What is needed:
Omit any picture, and return the remaining data exactly as written.

Provided entries:
--- START ---

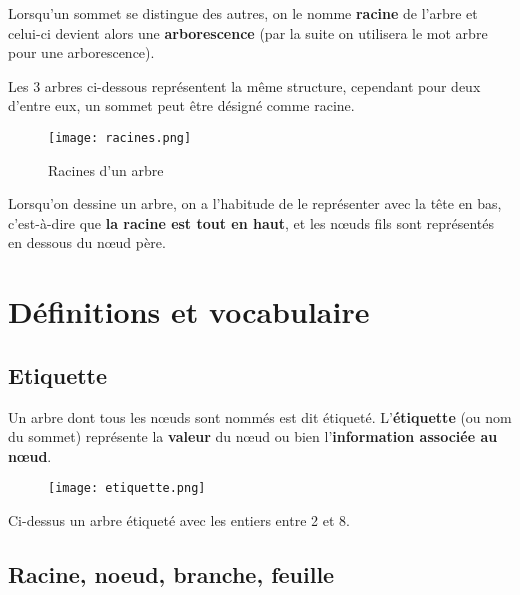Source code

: \documentclass[french]{article}
\theoremstyle{plain}
\begin{document}
Lorsqu'un sommet se distingue des autres, on le nomme \textbf{racine} de l'arbre et celui-ci devient alors une \textbf{arborescence} (par la suite on utilisera le mot arbre pour une arborescence).

Les 3 arbres ci-dessous représentent la même structure, cependant pour deux d'entre eux, un sommet peut être désigné comme racine.

	\begin{figure}[h]  %
	\centering
	\texttt{[image: racines.png]}
	\caption{Racines d'un arbre}
	\end{figure}
	
	Lorsqu'on dessine un arbre, on a l'habitude de le représenter avec la tête en bas, c'est-à-dire que \textbf{la racine est tout en haut}, et les nœuds fils sont représentés en dessous du nœud père.
	
	\section{Définitions et vocabulaire}
	
	
		\subsection{Etiquette}
		
		\begin{tcolorbox}[colback=red!5!white,colframe=red!75!black,title=A retenir !]
			
Un arbre dont tous les nœuds sont nommés est dit étiqueté. L'\textbf{étiquette} (ou nom du sommet) représente la \textbf{valeur} du nœud ou bien l'\textbf{information associée au nœud}.
			
		\end{tcolorbox}
		
		
			\begin{figure}[h]  %
			\centering
			\texttt{[image: etiquette.png]}
		\end{figure}
		
		Ci-dessus un arbre étiqueté avec les entiers entre 2 et 8. 
		
			\subsection{Racine, noeud, branche, feuille}
			
\end{document}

--- END ---

Answer for this exercise:
Source code

: \documentclass[french]{article}
\theoremstyle{plain}
\begin{document}
Lorsqu'un sommet se distingue des autres, on le nomme \textbf{racine} de l'arbre et celui-ci devient alors une \textbf{arborescence} (par la suite on utilisera le mot arbre pour une arborescence).

Les 3 arbres ci-dessous représentent la même structure, cependant pour deux d'entre eux, un sommet peut être désigné comme racine.

	\begin{figure}[h]  %
	\centering
	\texttt{[image: racines.png]}
	\caption{Racines d'un arbre}
	\end{figure}
	
	Lorsqu'on dessine un arbre, on a l'habitude de le représenter avec la tête en bas, c'est-à-dire que \textbf{la racine est tout en haut}, et les nœuds fils sont représentés en dessous du nœud père.
	
	\section{Définitions et vocabulaire}
	
	
		\subsection{Etiquette}
		
		\begin{tcolorbox}[colback=red!5!white,colframe=red!75!black,title=A retenir !]
			
Un arbre dont tous les nœuds sont nommés est dit étiqueté. L'\textbf{étiquette} (ou nom du sommet) représente la \textbf{valeur} du nœud ou bien l'\textbf{information associée au nœud}.
			
		\end{tcolorbox}
		
		
			\begin{figure}[h]  %
			\centering
			\texttt{[image: etiquette.png]}
		\end{figure}
		
		Ci-dessus un arbre étiqueté avec les entiers entre 2 et 8. 
		
			\subsection{Racine, noeud, branche, feuille}
			
\end{document}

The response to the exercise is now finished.